Because Analytics often works with unstructured data, traditional SQL databases are not always appropriate for data storage. So-called NoSQL databases provide an alternative. Common NoSQL databases used for projects include MongoDB and Cassandra. NoSQL databases don’t use the traditional row-and-column model for storage but rely on alternative models such as graph-based, column-based, document-based, or key-value store.
Despite these products being open source and available freely, working with them is complex and there is a vibrant market for Analytics companies. Products and services support the range of Big Data project work, from data acquisition and cleaning through developing models and analytic applications and interpreting the programs’ output.

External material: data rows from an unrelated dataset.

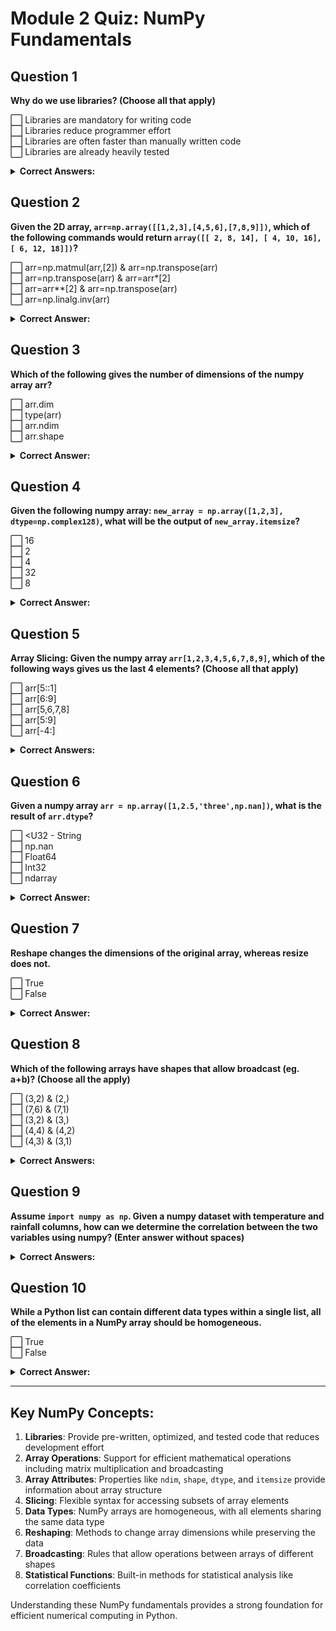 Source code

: # Module 2 Quiz: NumPy Fundamentals

## Question 1
**Why do we use libraries? (Choose all that apply)**

⬜ Libraries are mandatory for writing code  
⬜ Libraries reduce programmer effort  
⬜ Libraries are often faster than manually written code  
⬜ Libraries are already heavily tested  

<details>
<summary><strong>Correct Answers:</strong></summary>

⬜ Libraries are mandatory for writing code  
✅ Libraries reduce programmer effort  
✅ Libraries are often faster than manually written code  
✅ Libraries are already heavily tested  

<strong>Explanation:</strong>
Libraries provide pre-written, optimized code that saves development time, improves performance, and has been thoroughly tested by the community. While libraries are extremely useful, they are not mandatory for writing code - you can write code without using libraries, though it would be inefficient for many tasks.
</details>

## Question 2
**Given the 2D array, `arr=np.array([[1,2,3],[4,5,6],[7,8,9]])`, which of the following commands would return `array([[ 2, 8, 14], [ 4, 10, 16], [ 6, 12, 18]])`?**

⬜ arr=np.matmul(arr,[2]) & arr=np.transpose(arr)  
⬜ arr=np.transpose(arr) & arr=arr*[2]  
⬜ arr=arr**[2] & arr=np.transpose(arr)  
⬜ arr=np.linalg.inv(arr)  

<details>
<summary><strong>Correct Answer:</strong></summary>

✅ arr=np.transpose(arr) & arr=arr*[2]  

</details>

## Question 3
**Which of the following gives the number of dimensions of the numpy array arr?**

⬜ arr.dim  
⬜ type(arr)  
⬜ arr.ndim  
⬜ arr.shape  

<details>
<summary><strong>Correct Answer:</strong></summary>

✅ arr.ndim

<strong>Explanation:</strong>
In NumPy, the `ndim` attribute returns the number of dimensions (or axes) of an array. The `shape` attribute returns a tuple with the size of each dimension, `type()` returns the data type of the object, and `dim` is not a valid NumPy array attribute.
</details>



## Question 4
**Given the following numpy array: `new_array = np.array([1,2,3], dtype=np.complex128)`, what will be the output of `new_array.itemsize`?**

⬜ 16  
⬜ 2  
⬜ 4  
⬜ 32  
⬜ 8  

<details>
<summary><strong>Correct Answer:</strong></summary>

✅ 16

<strong>Explanation:</strong>
The `itemsize` attribute returns the size in bytes of each element in the array. For `complex128` data type, each element consists of two 64-bit (8-byte) floating-point numbers (real and imaginary parts), totaling 16 bytes per element.
</details>

## Question 5
**Array Slicing: Given the numpy array `arr[1,2,3,4,5,6,7,8,9]`, which of the following ways gives us the last 4 elements? (Choose all that apply)**

⬜ arr[5::1]  
⬜ arr[6:9]  
⬜ arr[5,6,7,8]  
⬜ arr[5:9]  
⬜ arr[-4:]  

<details>
<summary><strong>Correct Answers:</strong></summary>

✅ arr[5::1]  
⬜ arr[6:9]  
⬜ arr[5,6,7,8]  
✅ arr[5:9]  
✅ arr[-4:]  

<strong>Explanation:</strong>

- `arr[5::1]` starts at index 5 and takes all elements with step 1, giving [6,7,8,9]
- `arr[5:9]` takes elements from index 5 up to (but not including) index 9, giving [6,7,8,9]
- `arr[-4:]` takes the last 4 elements, giving [6,7,8,9]
- `arr[6:9]` would give only [7,8,9] (3 elements)
- `arr[5,6,7,8]` is incorrect syntax for slicing; it would be used for multi-dimensional indexing
</details>

## Question 6
**Given a numpy array `arr = np.array([1,2.5,'three',np.nan])`, what is the result of `arr.dtype`?**

⬜ <U32 - String  
⬜ np.nan  
⬜ Float64  
⬜ Int32  
⬜ ndarray  

<details>
<summary><strong>Correct Answer:</strong></summary>

✅ <U32 - String

<strong>Explanation:</strong>
When a NumPy array contains mixed data types including strings, NumPy will convert all elements to strings to maintain homogeneity. The `<U32` data type indicates a 32-character Unicode string. The numeric values and `np.nan` are converted to their string representations.

</details>



## Question 7
**Reshape changes the dimensions of the original array, whereas resize does not.**

⬜ True  
⬜ False  

<details>
<summary><strong>Correct Answer:</strong></summary>

✅ False

<strong>Explanation:</strong>
This statement is false. Both `reshape` and `resize` change the dimensions of an array, but they work differently:
- `reshape` returns a new view of the array with the new shape (original array remains unchanged)
- `resize` modifies the array in-place, changing its shape and size (may add or remove elements)
</details>

## Question 8
**Which of the following arrays have shapes that allow broadcast (eg. a+b)? (Choose all the apply)**

⬜ (3,2) & (2,)  
⬜ (7,6) & (7,1)  
⬜ (3,2) & (3,)  
⬜ (4,4) & (4,2)  
⬜ (4,3) & (3,1)  

<details>
<summary><strong>Correct Answers:</strong></summary>

✅ (3,2) & (2,)  
✅ (7,6) & (7,1)  
⬜ (3,2) & (3,)  
⬜ (4,4) & (4,2)  
⬜ (4,3) & (3,1)  

<strong>Explanation:</strong>
NumPy broadcasting rules allow operations between arrays of different shapes when:
1. The arrays have the same number of dimensions and the length of each dimension is either the same or one of them is 1.
2. When the number of dimensions is different, the smaller array is "padded" with dimensions of size 1 on its leading (left) side.

- (3,2) & (2,): The (2,) array is broadcast across the second dimension of (3,2) ✓
- (7,6) & (7,1): The (7,1) array is broadcast across the second dimension of (7,6) ✓
- (3,2) & (3,): The shapes are incompatible because (3,) would be broadcast to (3,1) ✗
- (4,4) & (4,2): The shapes are incompatible (second dimensions don't match) ✗
- (4,3) & (3,1): The shapes are incompatible (first dimensions don't match) ✗
</details>

## Question 9
**Assume `import numpy as np`. Given a numpy dataset with temperature and rainfall columns, how can we determine the correlation between the two variables using numpy? (Enter answer without spaces)**

<details>
<summary><strong>Correct Answers:</strong></summary>
 
✅ np.corrcoef(rainfall,temperature)

<strong>Explanation:</strong>
The `np.corrcoef()` function computes the Pearson correlation coefficient matrix for given variables. Both answers are correct because the correlation between two variables is symmetric - the correlation of temperature with rainfall is the same as the correlation of rainfall with temperature.

</details>

## Question 10
**While a Python list can contain different data types within a single list, all of the elements in a NumPy array should be homogeneous.**

⬜ True  
⬜ False  

<details>
<summary><strong>Correct Answer:</strong></summary>

✅ True  
⬜ False

<strong>Explanation:</strong>
This statement is true. NumPy arrays are designed to be homogeneous, meaning all elements should be of the same data type. This homogeneity allows for efficient storage and vectorized operations. When you try to create a NumPy array with mixed types, NumPy will typically convert all elements to a common type that can represent all values (often strings or objects), which may not be optimal for numerical operations.
</details>

---

## Key NumPy Concepts:

1. **Libraries**: Provide pre-written, optimized, and tested code that reduces development effort
2. **Array Operations**: Support for efficient mathematical operations including matrix multiplication and broadcasting
3. **Array Attributes**: Properties like `ndim`, `shape`, `dtype`, and `itemsize` provide information about array structure
4. **Slicing**: Flexible syntax for accessing subsets of array elements
5. **Data Types**: NumPy arrays are homogeneous, with all elements sharing the same data type
6. **Reshaping**: Methods to change array dimensions while preserving the data
7. **Broadcasting**: Rules that allow operations between arrays of different shapes
8. **Statistical Functions**: Built-in methods for statistical analysis like correlation coefficients

Understanding these NumPy fundamentals provides a strong foundation for efficient numerical computing in Python. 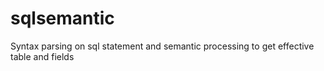 # sqlsemantic
Syntax parsing on sql statement and semantic processing to get effective table and fields
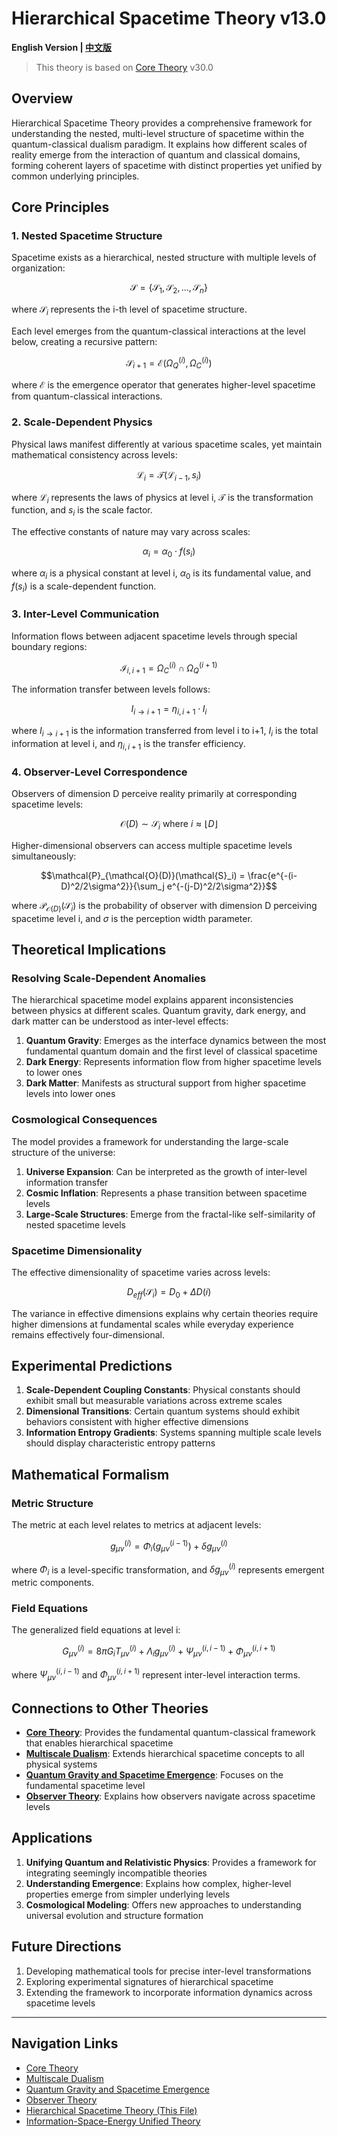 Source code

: # Hierarchical Spacetime Theory v13.0

**English Version | [中文版](formal_theory_hierarchical_spacetime.md)**

> This theory is based on [Core Theory](../core_en.md) v30.0

## Overview

Hierarchical Spacetime Theory provides a comprehensive framework for understanding the nested, multi-level structure of spacetime within the quantum-classical dualism paradigm. It explains how different scales of reality emerge from the interaction of quantum and classical domains, forming coherent layers of spacetime with distinct properties yet unified by common underlying principles.

## Core Principles

### 1. Nested Spacetime Structure

Spacetime exists as a hierarchical, nested structure with multiple levels of organization:

$$\mathcal{S} = \{\mathcal{S}_1, \mathcal{S}_2, ..., \mathcal{S}_n\}$$

where $\mathcal{S}_i$ represents the i-th level of spacetime structure.

Each level emerges from the quantum-classical interactions at the level below, creating a recursive pattern:

$$\mathcal{S}_{i+1} = \mathcal{E}(\Omega_Q^{(i)}, \Omega_C^{(i)})$$

where $\mathcal{E}$ is the emergence operator that generates higher-level spacetime from quantum-classical interactions.

### 2. Scale-Dependent Physics

Physical laws manifest differently at various spacetime scales, yet maintain mathematical consistency across levels:

$$\mathcal{L}_i = \mathcal{T}(\mathcal{L}_{i-1}, s_i)$$

where $\mathcal{L}_i$ represents the laws of physics at level i, $\mathcal{T}$ is the transformation function, and $s_i$ is the scale factor.

The effective constants of nature may vary across scales:

$$\alpha_i = \alpha_0 \cdot f(s_i)$$

where $\alpha_i$ is a physical constant at level i, $\alpha_0$ is its fundamental value, and $f(s_i)$ is a scale-dependent function.

### 3. Inter-Level Communication

Information flows between adjacent spacetime levels through special boundary regions:

$$\mathcal{I}_{i,i+1} = \Omega_C^{(i)} \cap \Omega_Q^{(i+1)}$$

The information transfer between levels follows:

$$I_{i \rightarrow i+1} = \eta_{i,i+1} \cdot I_i$$

where $I_{i \rightarrow i+1}$ is the information transferred from level i to i+1, $I_i$ is the total information at level i, and $\eta_{i,i+1}$ is the transfer efficiency.

### 4. Observer-Level Correspondence

Observers of dimension D perceive reality primarily at corresponding spacetime levels:

$$\mathcal{O}(D) \sim \mathcal{S}_i \text{ where } i \approx \lfloor D \rfloor$$

Higher-dimensional observers can access multiple spacetime levels simultaneously:

$$\mathcal{P}_{\mathcal{O}(D)}(\mathcal{S}_i) = \frac{e^{-(i-D)^2/2\sigma^2}}{\sum_j e^{-(j-D)^2/2\sigma^2}}$$

where $\mathcal{P}_{\mathcal{O}(D)}(\mathcal{S}_i)$ is the probability of observer with dimension D perceiving spacetime level i, and $\sigma$ is the perception width parameter.

## Theoretical Implications

### Resolving Scale-Dependent Anomalies

The hierarchical spacetime model explains apparent inconsistencies between physics at different scales. Quantum gravity, dark energy, and dark matter can be understood as inter-level effects:

1. **Quantum Gravity**: Emerges as the interface dynamics between the most fundamental quantum domain and the first level of classical spacetime
2. **Dark Energy**: Represents information flow from higher spacetime levels to lower ones
3. **Dark Matter**: Manifests as structural support from higher spacetime levels into lower ones

### Cosmological Consequences

The model provides a framework for understanding the large-scale structure of the universe:

1. **Universe Expansion**: Can be interpreted as the growth of inter-level information transfer
2. **Cosmic Inflation**: Represents a phase transition between spacetime levels
3. **Large-Scale Structures**: Emerge from the fractal-like self-similarity of nested spacetime levels

### Spacetime Dimensionality

The effective dimensionality of spacetime varies across levels:

$$D_{eff}(\mathcal{S}_i) = D_0 + \Delta D(i)$$

The variance in effective dimensions explains why certain theories require higher dimensions at fundamental scales while everyday experience remains effectively four-dimensional.

## Experimental Predictions

1. **Scale-Dependent Coupling Constants**: Physical constants should exhibit small but measurable variations across extreme scales
2. **Dimensional Transitions**: Certain quantum systems should exhibit behaviors consistent with higher effective dimensions
3. **Information Entropy Gradients**: Systems spanning multiple scale levels should display characteristic entropy patterns

## Mathematical Formalism

### Metric Structure

The metric at each level relates to metrics at adjacent levels:

$$g_{\mu\nu}^{(i)} = \Phi_i(g_{\mu\nu}^{(i-1)}) + \delta g_{\mu\nu}^{(i)}$$

where $\Phi_i$ is a level-specific transformation, and $\delta g_{\mu\nu}^{(i)}$ represents emergent metric components.

### Field Equations

The generalized field equations at level i:

$$G_{\mu\nu}^{(i)} = 8\pi G_i T_{\mu\nu}^{(i)} + \Lambda_i g_{\mu\nu}^{(i)} + \Psi_{\mu\nu}^{(i,i-1)} + \Phi_{\mu\nu}^{(i,i+1)}$$

where $\Psi_{\mu\nu}^{(i,i-1)}$ and $\Phi_{\mu\nu}^{(i,i+1)}$ represent inter-level interaction terms.

## Connections to Other Theories

- **[Core Theory](../core_en.md)**: Provides the fundamental quantum-classical framework that enables hierarchical spacetime
- **[Multiscale Dualism](formal_theory_multiscale_en.md)**: Extends hierarchical spacetime concepts to all physical systems
- **[Quantum Gravity and Spacetime Emergence](formal_theory_gravity_spacetime_en.md)**: Focuses on the fundamental spacetime level
- **[Observer Theory](formal_theory_observer_en.md)**: Explains how observers navigate across spacetime levels

## Applications

1. **Unifying Quantum and Relativistic Physics**: Provides a framework for integrating seemingly incompatible theories
2. **Understanding Emergence**: Explains how complex, higher-level properties emerge from simpler underlying levels
3. **Cosmological Modeling**: Offers new approaches to understanding universal evolution and structure formation

## Future Directions

1. Developing mathematical tools for precise inter-level transformations
2. Exploring experimental signatures of hierarchical spacetime
3. Extending the framework to incorporate information dynamics across spacetime levels

---

## Navigation Links

- [Core Theory](../core_en.md)
- [Multiscale Dualism](formal_theory_multiscale_en.md)
- [Quantum Gravity and Spacetime Emergence](formal_theory_gravity_spacetime_en.md)
- [Observer Theory](formal_theory_observer_en.md)
- [Hierarchical Spacetime Theory (This File)](formal_theory_hierarchical_spacetime_en.md)
- [Information-Space-Energy Unified Theory](formal_theory_unified_en.md)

Some companies provide supported versions of products, such as HortonWorks and Cloudera for Hadoop. Because of the storage demands of Big Data, many companies require Cloud storage, and Cloud providers such as Amazon Web Services and Google Cloud offer environments tailored for Big Data and Analytics development projects.
The shortage of Analytics professionals means many companies rely on vendors and consulting firms such as PwC and Accenture to develop their Analytics applications rather than hiring their own staff. Analytics-as-a-Service and desktop Analytics tools attempt to reduce the need for IT staff to create Analytics environments and applications and gives business users more direct access to their data and results. Oracle offers pre-built Analytics for areas such as ERP and CRM. Tableau offers desktop-based Analytics programs that connect to common business data sources such as Excel.
The Future of Advanced Analytics
Technology trends, such as the development of Spark and end-user Analytics tools, are making Analytics more efficient and more widely available than ever. Automation is streamlining the mechanical aspects of managing large datasets. Many companies have adopted Descriptive and Predictive Analytics, and Prescriptive Analytics are becoming more widespread.
While all Analytics look back at historic data, new trends are developing in real-time Analytics, which is enabled by processing in memory and in-database Analytics. These real-time recommendations will enhance customer support interactions and also support business decision-making through dashboards that update in real-time.
Analytics are also being embedded into Internet of Things devices, enabling them to make decisions autonomously, as in self-driving cars. These embedded Analytics will add intelligent decision-making capability to devices that are remote from the data center, such as oil rigs and satellites.
With the capability to use data to make immediate decisions and to allow machine decisions, Big Data and Analytics will enable the world of business will truly become data-driven.